** What you should do **
Answer with one number: the count of lines in this material that hold the word "Documenter".

[Input]

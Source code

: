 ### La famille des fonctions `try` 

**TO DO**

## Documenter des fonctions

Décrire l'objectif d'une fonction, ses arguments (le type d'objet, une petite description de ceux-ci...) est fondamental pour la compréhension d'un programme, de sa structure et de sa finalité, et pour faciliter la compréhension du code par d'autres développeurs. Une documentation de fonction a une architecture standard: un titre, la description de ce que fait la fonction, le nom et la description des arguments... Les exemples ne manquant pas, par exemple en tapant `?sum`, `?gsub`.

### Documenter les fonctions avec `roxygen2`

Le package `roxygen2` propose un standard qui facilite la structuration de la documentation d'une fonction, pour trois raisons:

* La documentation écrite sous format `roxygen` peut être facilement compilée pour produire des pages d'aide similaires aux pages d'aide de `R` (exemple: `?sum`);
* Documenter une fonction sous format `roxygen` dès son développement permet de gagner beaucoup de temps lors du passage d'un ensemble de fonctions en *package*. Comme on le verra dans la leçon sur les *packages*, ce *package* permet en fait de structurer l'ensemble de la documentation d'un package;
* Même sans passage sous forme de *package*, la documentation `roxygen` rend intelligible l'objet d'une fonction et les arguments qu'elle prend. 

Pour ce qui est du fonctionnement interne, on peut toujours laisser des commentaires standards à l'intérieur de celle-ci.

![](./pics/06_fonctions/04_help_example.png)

[/Input]
[Input]

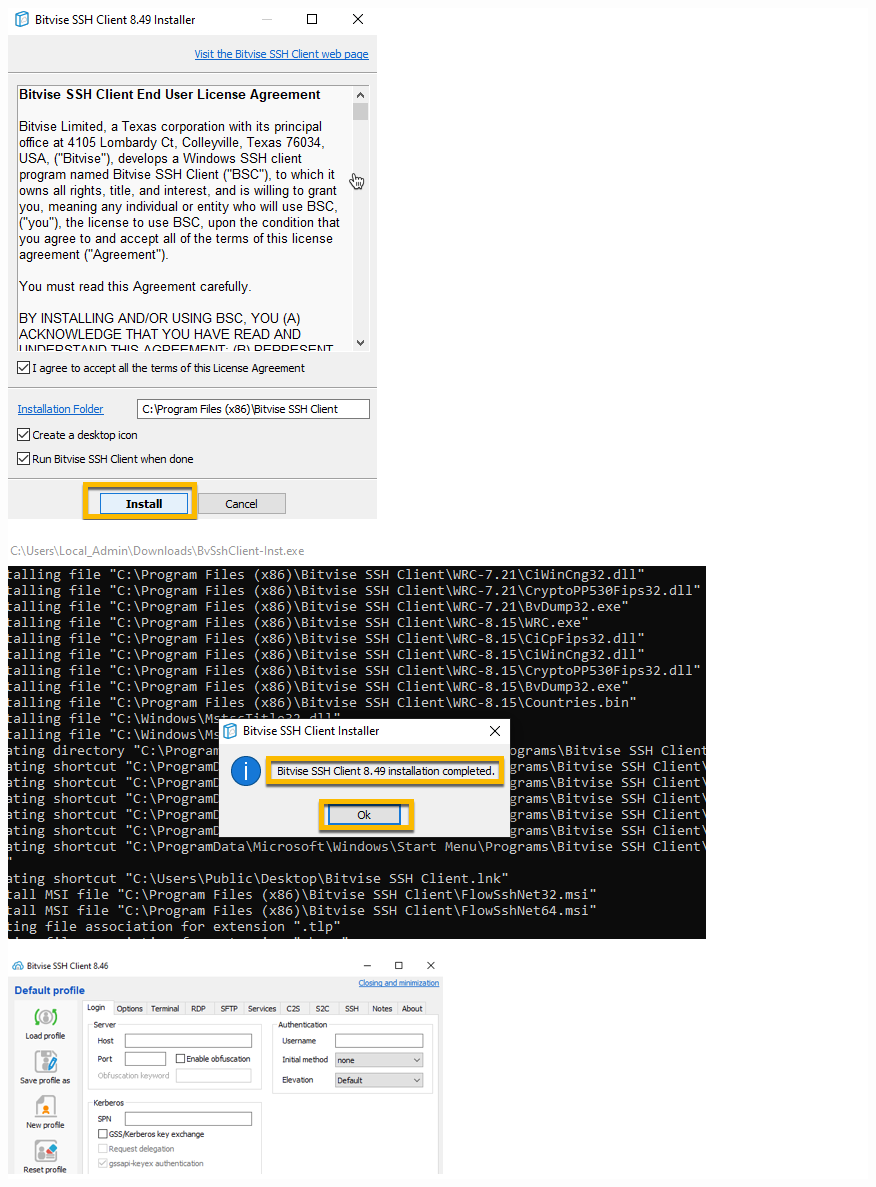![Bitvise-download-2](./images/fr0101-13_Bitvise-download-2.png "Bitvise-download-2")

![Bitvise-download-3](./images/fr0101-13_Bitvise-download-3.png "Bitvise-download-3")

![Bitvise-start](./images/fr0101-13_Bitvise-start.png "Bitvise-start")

[/Input]

** Exercise answer **
3